- Work task
Copy every line below that has the word "mtime" in it.

- Listed records
--------

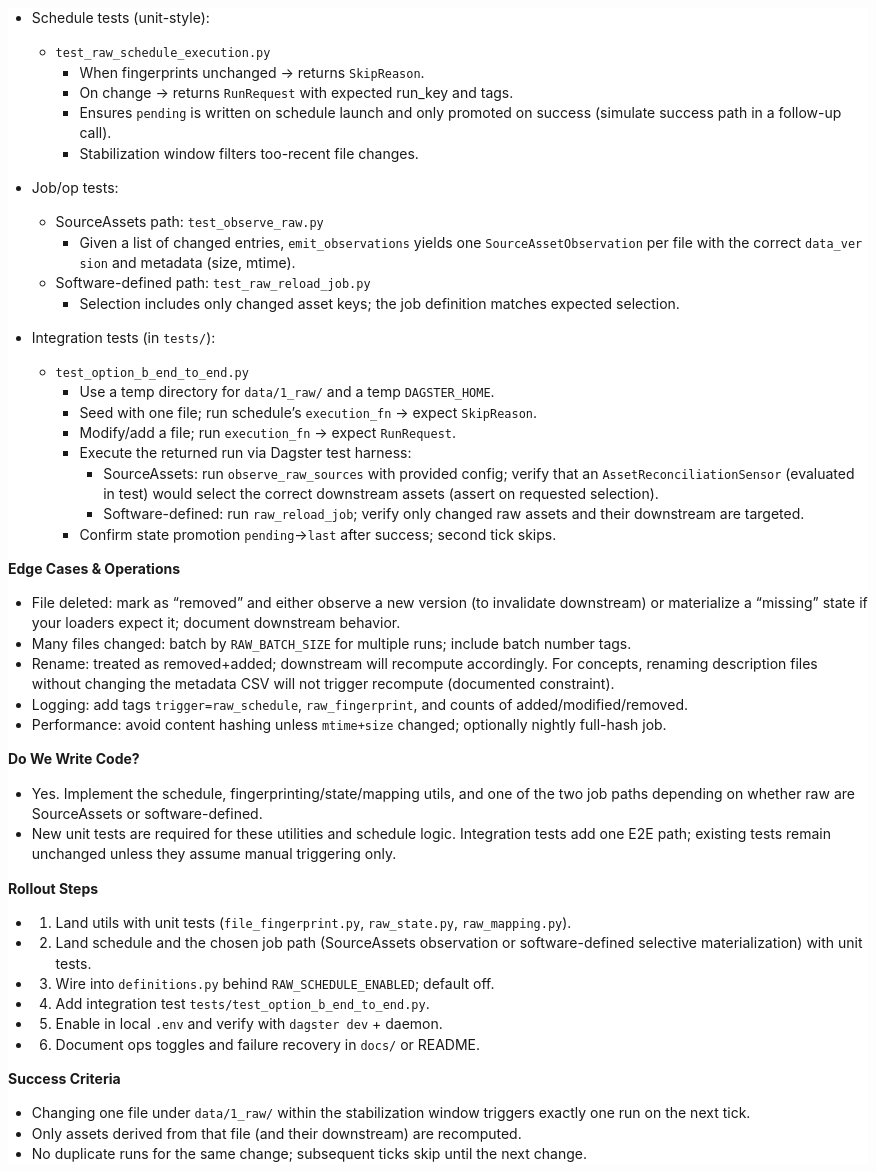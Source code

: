 - Schedule tests (unit-style):
  - `test_raw_schedule_execution.py`
    - When fingerprints unchanged → returns `SkipReason`.
    - On change → returns `RunRequest` with expected run_key and tags.
    - Ensures `pending` is written on schedule launch and only promoted on success (simulate success path in a follow-up call).
    - Stabilization window filters too-recent file changes.

- Job/op tests:
  - SourceAssets path: `test_observe_raw.py`
    - Given a list of changed entries, `emit_observations` yields one `SourceAssetObservation` per file with the correct `data_version` and metadata (size, mtime).
  - Software-defined path: `test_raw_reload_job.py`
    - Selection includes only changed asset keys; the job definition matches expected selection.

- Integration tests (in `tests/`):
  - `test_option_b_end_to_end.py`
    - Use a temp directory for `data/1_raw/` and a temp `DAGSTER_HOME`.
    - Seed with one file; run schedule’s `execution_fn` → expect `SkipReason`.
    - Modify/add a file; run `execution_fn` → expect `RunRequest`.
    - Execute the returned run via Dagster test harness:
      - SourceAssets: run `observe_raw_sources` with provided config; verify that an `AssetReconciliationSensor` (evaluated in test) would select the correct downstream assets (assert on requested selection).
      - Software-defined: run `raw_reload_job`; verify only changed raw assets and their downstream are targeted.
    - Confirm state promotion `pending`→`last` after success; second tick skips.

**Edge Cases & Operations**
- File deleted: mark as “removed” and either observe a new version (to invalidate downstream) or materialize a “missing” state if your loaders expect it; document downstream behavior.
- Many files changed: batch by `RAW_BATCH_SIZE` for multiple runs; include batch number tags.
- Rename: treated as removed+added; downstream will recompute accordingly. For concepts, renaming description files without changing the metadata CSV will not trigger recompute (documented constraint).
- Logging: add tags `trigger=raw_schedule`, `raw_fingerprint`, and counts of added/modified/removed.
- Performance: avoid content hashing unless `mtime+size` changed; optionally nightly full-hash job.

**Do We Write Code?**
- Yes. Implement the schedule, fingerprinting/state/mapping utils, and one of the two job paths depending on whether raw are SourceAssets or software-defined.
- New unit tests are required for these utilities and schedule logic. Integration tests add one E2E path; existing tests remain unchanged unless they assume manual triggering only.

**Rollout Steps**
- 1) Land utils with unit tests (`file_fingerprint.py`, `raw_state.py`, `raw_mapping.py`).
- 2) Land schedule and the chosen job path (SourceAssets observation or software-defined selective materialization) with unit tests.
- 3) Wire into `definitions.py` behind `RAW_SCHEDULE_ENABLED`; default off.
- 4) Add integration test `tests/test_option_b_end_to_end.py`.
- 5) Enable in local `.env` and verify with `dagster dev` + daemon.
- 6) Document ops toggles and failure recovery in `docs/` or README.

**Success Criteria**
- Changing one file under `data/1_raw/` within the stabilization window triggers exactly one run on the next tick.
- Only assets derived from that file (and their downstream) are recomputed.
- No duplicate runs for the same change; subsequent ticks skip until the next change.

--------

- Output for this exercise
    - Given a list of changed entries, `emit_observations` yields one `SourceAssetObservation` per file with the correct `data_version` and metadata (size, mtime).
- Performance: avoid content hashing unless `mtime+size` changed; optionally nightly full-hash job.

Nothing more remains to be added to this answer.